Revelação e Fé

A Constituição Dogmática "Dei Verbum", em seu primeiro capítulo diz que: "pela revelação divina quis Deus manifestar e comunicar-se a Si mesmo e os decretos eternos de Sua vontade a respeito da salvação dos homens, para os fazer participar dos bens divinos, que superam absolutamente a capacidade da inteligência humana."

A Revelação, querida por Deus, é o momento em que Ele fala aos homens "como amigos, e com eles se entretém para os convidar à comunhão consigo e nela os receber." (CIC 142) O que deve o homem fazer diante desse convite, dessa intimidade com Deus? O mesmo número do Catecismo diz que "a resposta adequada a este convite é a fé."

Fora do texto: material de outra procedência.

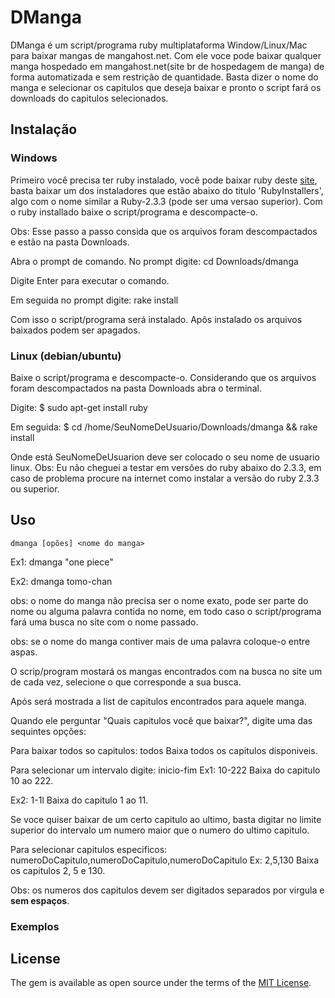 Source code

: # DManga

DManga é um script/programa ruby multiplataforma Window/Linux/Mac 
para baixar mangas de mangahost.net. Com ele voce pode baixar 
qualquer manga hospedado em mangahost.net(site br de hospedagem de
manga) de forma automatizada e sem restrição de quantidade. Basta 
dizer o nome do manga e selecionar os capitulos que deseja baixar 
e pronto o script fará os downloads do capitulos selecionados.

## Instalação

### Windows
Primeiro você precisa ter ruby instalado, você pode baixar ruby 
deste [site](https://rubyinstaller.org/downloads/), basta baixar 
um dos instaladores que estão abaixo do titulo 'RubyInstallers',
algo com o nome similar a Ruby-2.3.3 (pode ser uma versao superior).
Com o ruby installado baixe o script/programa e descompacte-o.

Obs: Esse passo a passo consida que os arquivos foram descompactados  
e estão na pasta Downloads.

Abra o prompt de comando.
No prompt digite:
    cd Downloads/dmanga

Digite Enter para executar o comando.

Em seguida no prompt digite:
    rake install

Com isso o script/programa será instalado. Apõs instalado os 
arquivos baixados podem ser apagados.

### Linux (debian/ubuntu)
Baixe o script/programa e descompacte-o.
Considerando que os arquivos foram descompactados na pasta Downloads
abra o terminal.

Digite:
    $ sudo apt-get install ruby

Em seguida:
    $ cd /home/SeuNomeDeUsuario/Downloads/dmanga && rake install

Onde está SeuNomeDeUsuarion deve ser colocado o seu nome de usuario
linux. 
Obs: Eu não cheguei a testar em versões do ruby abaixo do 2.3.3,
em caso de problema procure na internet como instalar a versão do
ruby 2.3.3 ou superior.

## Uso

    dmanga [opões] <nome do manga>

Ex1:
    dmanga "one piece"

Ex2:
    dmanga tomo-chan


obs: o nome do manga não precisa ser o nome exato, pode ser parte do
nome ou alguma palavra contida no nome, em todo caso o script/programa
fará uma busca no site com o nome passado.

obs: se o nome do manga contiver mais de uma palavra coloque-o 
entre aspas.

O scrip/program mostará os mangas encontrados com na busca no site 
um de cada vez, selecione o que corresponde a sua busca.

Após será mostrada a list de capitulos encontrados para aquele manga.

Quando ele perguntar "Quais capitulos você que baixar?", digite
uma das sequintes opções:

Para baixar todos so capitulos:
    todos
Baixa todos os capitulos disponiveis.

Para selecionar um intervalo digite:
    inicio-fim
Ex1:
    10-222
Baixa do capitulo 10 ao 222.

Ex2:
    1-1l
Baixa do capitulo 1 ao 11.

Se voce quiser baixar de um certo capitulo ao ultimo, basta digitar
no limite superior do intervalo um numero maior que o numero do
ultimo capitulo.

Para selecionar capitulos especificos:
    numeroDoCapitulo,numeroDoCapitulo,numeroDoCapitulo
Ex:
    2,5,130
Baixa os capitulos 2, 5 e 130.

Obs: os numeros dos capitulos devem ser digitados separados por
virgula e **sem espaços**.

### Exemplos

## License

The gem is available as open source under the terms of the [MIT License](http://opensource.org/licenses/MIT).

A fé é o ato pelo qual o homem "submete completamente a sua inteligência e sua vontade a Deus. Com todo o seu ser, o homem dá seu assentimento a Deus revelador." (CIC 143) Assim, quando homem submete-se inteiramente a Deus, ele passa a obedecê-Lo, portanto, a "obediência da fé" é a resposta adequada ao convite que Deus faz aos seus amigos.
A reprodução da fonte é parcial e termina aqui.